## [To do]
Scan the records for lines with the word "performance", and copy every such line.

## [Source texts of formatted documents]
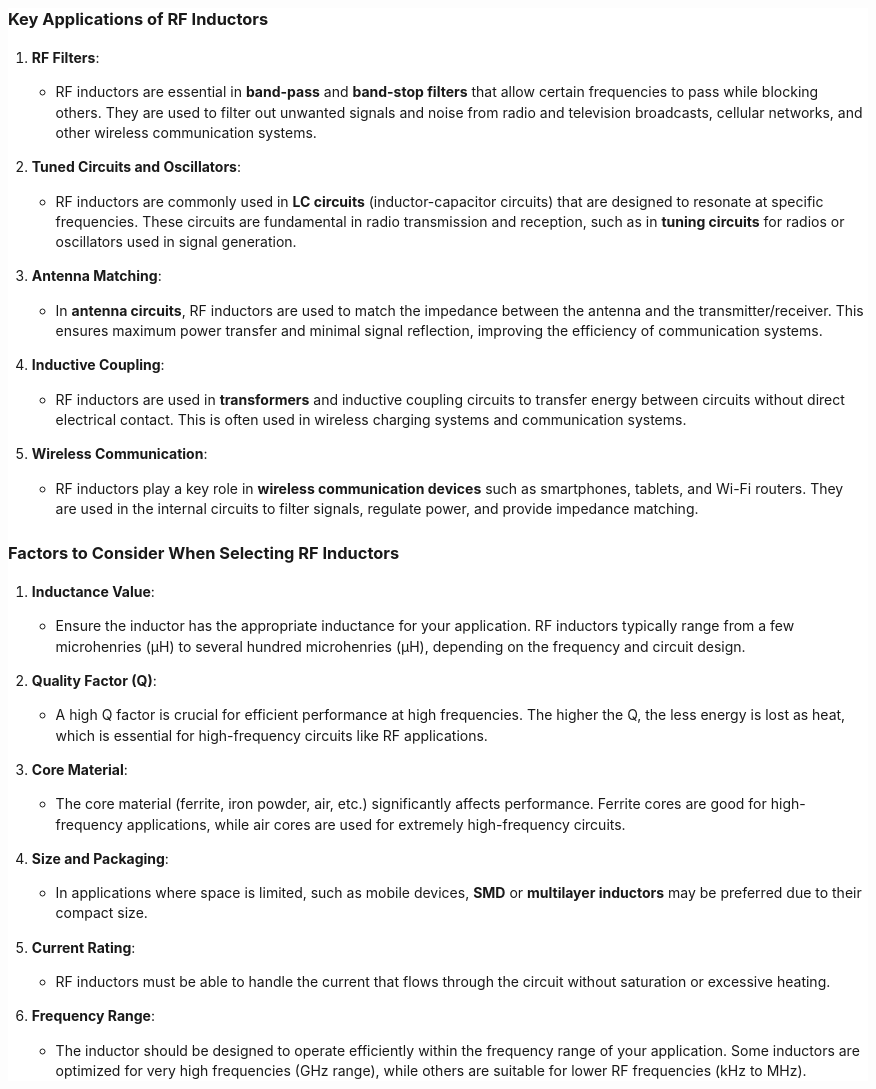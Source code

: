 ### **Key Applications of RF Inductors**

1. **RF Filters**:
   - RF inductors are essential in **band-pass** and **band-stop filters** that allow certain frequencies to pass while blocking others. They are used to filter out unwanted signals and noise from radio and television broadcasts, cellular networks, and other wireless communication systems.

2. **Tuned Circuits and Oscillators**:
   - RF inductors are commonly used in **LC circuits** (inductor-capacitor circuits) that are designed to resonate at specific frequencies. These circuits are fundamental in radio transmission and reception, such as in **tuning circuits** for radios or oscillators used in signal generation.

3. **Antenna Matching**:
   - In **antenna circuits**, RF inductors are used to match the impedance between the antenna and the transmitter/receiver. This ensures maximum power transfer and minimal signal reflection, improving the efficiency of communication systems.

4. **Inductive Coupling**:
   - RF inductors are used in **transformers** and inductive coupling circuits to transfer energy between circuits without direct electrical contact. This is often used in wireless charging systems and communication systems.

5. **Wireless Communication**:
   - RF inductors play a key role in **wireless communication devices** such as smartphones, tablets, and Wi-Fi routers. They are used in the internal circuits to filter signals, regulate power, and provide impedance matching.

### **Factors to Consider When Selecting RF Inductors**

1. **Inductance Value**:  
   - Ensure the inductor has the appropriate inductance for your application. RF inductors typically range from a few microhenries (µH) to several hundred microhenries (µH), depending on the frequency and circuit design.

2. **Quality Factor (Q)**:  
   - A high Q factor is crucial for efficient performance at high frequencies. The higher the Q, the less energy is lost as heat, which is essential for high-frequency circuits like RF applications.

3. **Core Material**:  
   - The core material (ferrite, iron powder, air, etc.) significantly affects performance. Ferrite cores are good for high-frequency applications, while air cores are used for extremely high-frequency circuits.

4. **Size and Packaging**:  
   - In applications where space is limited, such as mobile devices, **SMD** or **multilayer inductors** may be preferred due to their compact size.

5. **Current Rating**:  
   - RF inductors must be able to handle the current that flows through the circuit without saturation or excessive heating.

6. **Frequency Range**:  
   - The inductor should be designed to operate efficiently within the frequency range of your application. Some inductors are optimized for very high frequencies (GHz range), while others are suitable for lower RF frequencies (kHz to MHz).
---
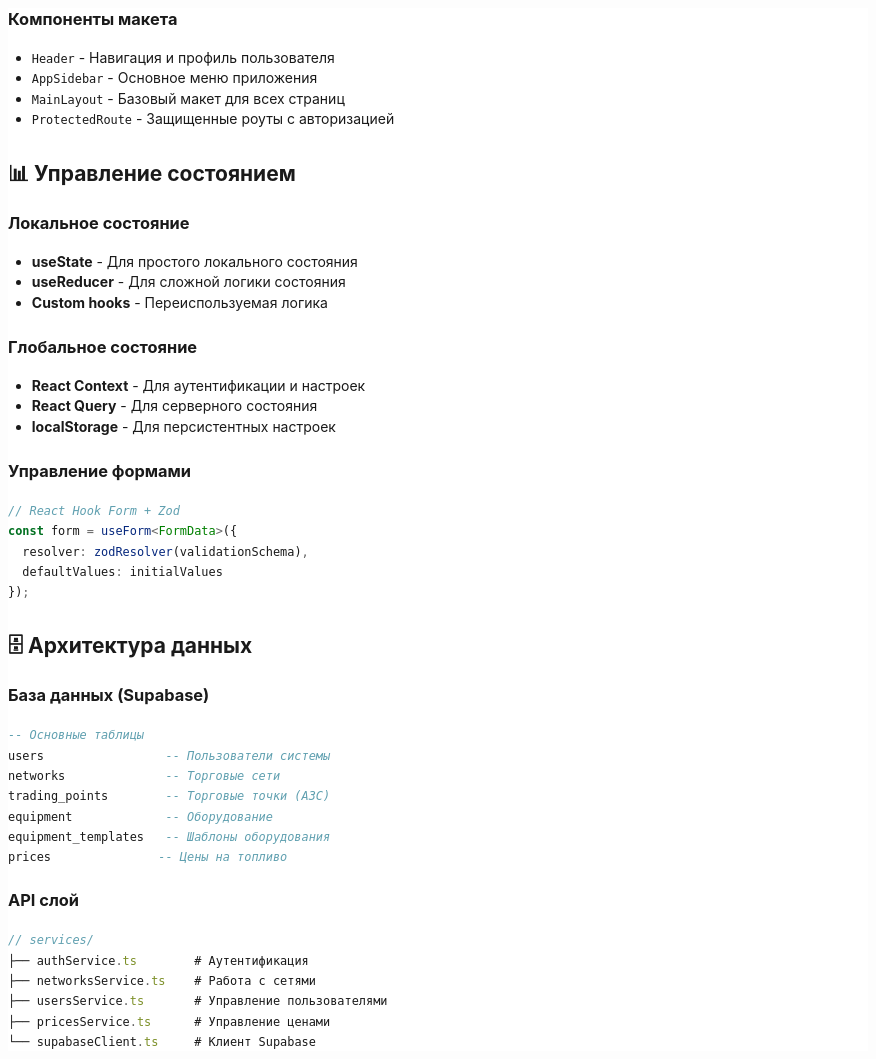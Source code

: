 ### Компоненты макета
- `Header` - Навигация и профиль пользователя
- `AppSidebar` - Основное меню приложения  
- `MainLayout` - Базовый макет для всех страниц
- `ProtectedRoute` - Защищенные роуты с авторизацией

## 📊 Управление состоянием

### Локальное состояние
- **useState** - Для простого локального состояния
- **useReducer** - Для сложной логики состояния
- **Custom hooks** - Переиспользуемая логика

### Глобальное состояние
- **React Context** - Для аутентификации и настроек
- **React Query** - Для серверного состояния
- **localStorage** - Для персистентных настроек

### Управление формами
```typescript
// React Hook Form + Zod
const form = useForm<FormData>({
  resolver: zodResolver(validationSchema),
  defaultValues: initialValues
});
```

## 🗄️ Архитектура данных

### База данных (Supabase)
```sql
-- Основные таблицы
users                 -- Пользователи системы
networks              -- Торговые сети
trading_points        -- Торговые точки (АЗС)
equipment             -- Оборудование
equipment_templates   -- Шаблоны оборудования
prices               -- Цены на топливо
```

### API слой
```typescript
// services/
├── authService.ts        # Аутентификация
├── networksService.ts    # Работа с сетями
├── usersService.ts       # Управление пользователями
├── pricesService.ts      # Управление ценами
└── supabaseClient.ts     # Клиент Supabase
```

## [Written response]
   - A high Q factor is crucial for efficient performance at high frequencies. The higher the Q, the less energy is lost as heat, which is essential for high-frequency circuits like RF applications.
   - The core material (ferrite, iron powder, air, etc.) significantly affects performance. Ferrite cores are good for high-frequency applications, while air cores are used for extremely high-frequency circuits.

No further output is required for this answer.